When she was twelve, and she had only known Alucard for a short while, Integra misunderstood the constant presence of the bottle.

She thought, _he drinks_.

She made no judgment. Her beloved father had drank, had a passion for scotch. If anything, Integra thought positively about the occasional spirit; it was one of the few times she saw a smile on her father's sunken, haunted face.

Integra had no use for the scotch after he was dead.

She looked sadly at the half-empty bottle, sitting lonely in her father's abandoned study. She lifted it up gingerly. Under it, there was a ring of bare wood, surrounded by a film of dust.

The study was just as he left it; piles of paper stacked hap hazardously on every flat surface, books stacked on the floor, an ash tray on the desk, full of cigarette butts, and, of course, a bottle of scotch on the blotter. It was as if he had just gotten up from his chair, and would be back any moment. It was as if he had been uprooted suddenly and unexpectedly, like the a volcano erupted and he had dropped everything where it was. A moment frozen in time.

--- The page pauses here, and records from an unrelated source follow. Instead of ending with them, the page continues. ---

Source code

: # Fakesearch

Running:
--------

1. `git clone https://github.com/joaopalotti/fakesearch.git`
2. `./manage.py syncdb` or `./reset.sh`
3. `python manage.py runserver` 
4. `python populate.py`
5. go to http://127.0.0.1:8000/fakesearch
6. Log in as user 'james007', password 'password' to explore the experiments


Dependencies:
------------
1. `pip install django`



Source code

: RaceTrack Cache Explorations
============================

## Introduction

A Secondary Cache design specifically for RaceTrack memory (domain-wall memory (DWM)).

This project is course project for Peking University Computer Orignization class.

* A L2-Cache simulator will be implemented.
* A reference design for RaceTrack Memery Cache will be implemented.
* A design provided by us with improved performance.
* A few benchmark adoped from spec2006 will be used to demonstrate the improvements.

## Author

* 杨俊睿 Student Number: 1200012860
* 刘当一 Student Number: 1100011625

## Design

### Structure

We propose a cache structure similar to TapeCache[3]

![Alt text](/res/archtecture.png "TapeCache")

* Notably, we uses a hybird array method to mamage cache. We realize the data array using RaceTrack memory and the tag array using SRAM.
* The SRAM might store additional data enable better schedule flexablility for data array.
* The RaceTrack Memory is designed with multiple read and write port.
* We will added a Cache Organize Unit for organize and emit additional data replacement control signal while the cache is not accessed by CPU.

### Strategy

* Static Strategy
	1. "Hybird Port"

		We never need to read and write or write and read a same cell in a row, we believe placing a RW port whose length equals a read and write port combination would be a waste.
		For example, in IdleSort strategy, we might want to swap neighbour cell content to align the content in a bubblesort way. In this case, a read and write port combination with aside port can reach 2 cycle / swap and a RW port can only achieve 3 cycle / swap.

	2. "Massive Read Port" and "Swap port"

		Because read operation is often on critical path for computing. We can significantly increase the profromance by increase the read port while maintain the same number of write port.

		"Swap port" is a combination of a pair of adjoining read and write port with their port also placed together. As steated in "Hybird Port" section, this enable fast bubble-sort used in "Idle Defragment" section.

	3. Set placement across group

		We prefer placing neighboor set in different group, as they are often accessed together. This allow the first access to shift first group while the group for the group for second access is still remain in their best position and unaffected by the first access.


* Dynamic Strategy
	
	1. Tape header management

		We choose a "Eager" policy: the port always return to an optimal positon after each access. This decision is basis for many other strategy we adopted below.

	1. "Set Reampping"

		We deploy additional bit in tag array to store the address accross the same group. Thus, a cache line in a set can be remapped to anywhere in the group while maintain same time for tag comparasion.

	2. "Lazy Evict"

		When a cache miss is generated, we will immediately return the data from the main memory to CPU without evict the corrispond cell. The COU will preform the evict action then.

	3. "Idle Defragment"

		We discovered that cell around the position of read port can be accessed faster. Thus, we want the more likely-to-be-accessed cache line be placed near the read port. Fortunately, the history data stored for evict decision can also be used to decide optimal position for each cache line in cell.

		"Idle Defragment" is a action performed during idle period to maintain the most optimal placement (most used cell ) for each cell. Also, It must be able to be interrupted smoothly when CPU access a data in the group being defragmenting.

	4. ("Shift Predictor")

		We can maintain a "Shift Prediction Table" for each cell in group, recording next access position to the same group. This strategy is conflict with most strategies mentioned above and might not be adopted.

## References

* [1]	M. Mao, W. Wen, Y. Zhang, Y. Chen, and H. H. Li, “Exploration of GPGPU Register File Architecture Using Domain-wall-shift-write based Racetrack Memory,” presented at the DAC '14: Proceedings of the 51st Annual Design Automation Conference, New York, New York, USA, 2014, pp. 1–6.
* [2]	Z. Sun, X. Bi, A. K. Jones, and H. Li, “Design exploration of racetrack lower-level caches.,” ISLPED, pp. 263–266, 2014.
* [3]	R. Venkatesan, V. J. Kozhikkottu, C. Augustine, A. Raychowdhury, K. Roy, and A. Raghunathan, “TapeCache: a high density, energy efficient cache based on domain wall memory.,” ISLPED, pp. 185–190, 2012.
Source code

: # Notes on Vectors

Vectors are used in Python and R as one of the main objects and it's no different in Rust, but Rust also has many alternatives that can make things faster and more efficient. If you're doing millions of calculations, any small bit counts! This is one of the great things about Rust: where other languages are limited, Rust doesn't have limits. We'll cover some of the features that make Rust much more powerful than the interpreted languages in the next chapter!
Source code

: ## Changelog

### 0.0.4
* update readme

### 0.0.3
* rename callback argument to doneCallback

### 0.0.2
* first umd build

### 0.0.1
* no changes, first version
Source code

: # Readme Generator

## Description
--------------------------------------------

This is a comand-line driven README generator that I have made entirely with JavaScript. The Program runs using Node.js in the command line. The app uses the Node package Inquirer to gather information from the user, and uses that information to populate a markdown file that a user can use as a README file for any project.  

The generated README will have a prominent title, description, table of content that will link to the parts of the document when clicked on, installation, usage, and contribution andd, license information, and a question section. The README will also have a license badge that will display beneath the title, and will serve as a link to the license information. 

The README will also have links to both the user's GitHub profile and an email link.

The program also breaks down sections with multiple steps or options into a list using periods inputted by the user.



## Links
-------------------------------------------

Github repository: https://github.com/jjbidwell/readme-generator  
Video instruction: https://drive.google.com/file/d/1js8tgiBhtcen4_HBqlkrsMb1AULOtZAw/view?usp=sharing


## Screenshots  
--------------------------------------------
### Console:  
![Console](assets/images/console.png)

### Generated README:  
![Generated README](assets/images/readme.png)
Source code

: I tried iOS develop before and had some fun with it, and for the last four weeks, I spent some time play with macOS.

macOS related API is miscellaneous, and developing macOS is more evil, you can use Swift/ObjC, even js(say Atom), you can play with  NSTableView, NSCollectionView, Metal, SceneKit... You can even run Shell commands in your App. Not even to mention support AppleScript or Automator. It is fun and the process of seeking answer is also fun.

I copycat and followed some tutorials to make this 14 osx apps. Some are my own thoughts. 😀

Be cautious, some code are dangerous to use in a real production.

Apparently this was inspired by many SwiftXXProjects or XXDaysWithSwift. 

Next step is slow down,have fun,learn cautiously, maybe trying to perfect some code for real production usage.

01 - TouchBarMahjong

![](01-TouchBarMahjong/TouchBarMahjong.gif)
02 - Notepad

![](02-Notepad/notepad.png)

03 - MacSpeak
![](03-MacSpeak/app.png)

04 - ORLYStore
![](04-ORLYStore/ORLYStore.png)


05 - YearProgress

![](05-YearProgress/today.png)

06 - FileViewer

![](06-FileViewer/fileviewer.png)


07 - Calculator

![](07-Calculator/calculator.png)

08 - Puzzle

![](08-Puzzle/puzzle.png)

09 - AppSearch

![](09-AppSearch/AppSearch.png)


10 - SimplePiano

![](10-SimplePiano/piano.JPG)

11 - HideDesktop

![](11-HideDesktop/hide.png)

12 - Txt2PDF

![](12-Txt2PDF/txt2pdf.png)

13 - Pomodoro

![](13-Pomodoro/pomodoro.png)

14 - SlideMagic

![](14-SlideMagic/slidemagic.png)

It was so tempting to leave just as it was. Close to door and never disturb this study-a time capsule, in memoriam.

Except that it was her office now. And she needed the space, and she needed it clean and neat, and that meant everything had to go; the old paperwork, the ash tray, the bottle. The paper work could be archived, the ash tray dumped, and Walter could have the cigarettes if he liked-he claimed to have quit smoking years ago, but the aroma of tobacco clung to his uniform and Integra imagined he must be sneaking smokes in the lavatory.

Integra rolled the bottle in her hands, watching the dark amber liquid swirl within the glass.

With resolve, she turned around and left the abandoned study and silently descended the grand staircase to the first floor, weaved down a narrow corridor and found her way to the sublevel stairs and climbed down into the moist, cool darkness. After some walking, she followed a sharp turn and found the hidden alcove the vampire had claimed as his own.

It was odd. Alucard had no sense of privacy-had no "room," just lived at the end of the corridor like a dragon at the back of a cave. That is where he had moved his coffin to, and that's where the girl knew she could find him.

On her way, Integra started to have second thoughts. On one hand, sobriety was a virtue. Regular drinking was a symptom of inner sickness that alcohol exacerbated, rather than cured, over time.

On the other hand, it was almost comforting to know Alucard took a drink now and again. It made it him seem more human.

It was that human side she longed to touch. She wanted to know him, know_ about_ him, and not from prying information out of a guarded, reluctant Walter. All Integra knew of the vampire was that he was great and terrible and unpleasant, and she was starting to suspect that, really, that's all there was to it.

She wanted to have a drink with him.

It was what _men_ did. When guests came to the house, her father would invite them into his study or into the library, pry open the brandy or the scotch and pour a few drinks. Then they would talk.

It was daytime, and so she expected the vampire was tucked away in his coffin when she went down to the sublevels. The coffin was black, lacquered and narrow...too narrow, the girl felt, for a vampire that _size_. Whenever she saw Alucard, he seemed to fill the room. There was no clear distinction between his body and the _nothing_-he consumed the darkness, and the shadowy corners seethed with his angry, threatening essence. But during the day, his true form could fit neatly inside the small coffin. Integra knew he must not be at _all_ the size she imagined. Nonetheless, he looked very tall.

She would not disturb him.

She had a present for him.

Near his coffin was a chair and an end table. Alucard had claimed the lonely dining room chair as his and somehow smuggled it down to his lair.

Integra had been surprised and somewhat irked at his theft, mostly because the dining room chairs were part of a set and now there was an irregular number. She politely offered him any other chair in the house instead. The vampire politely told her to go fuck herself. The chair was _his_ territory now, had his smells, belonged to him.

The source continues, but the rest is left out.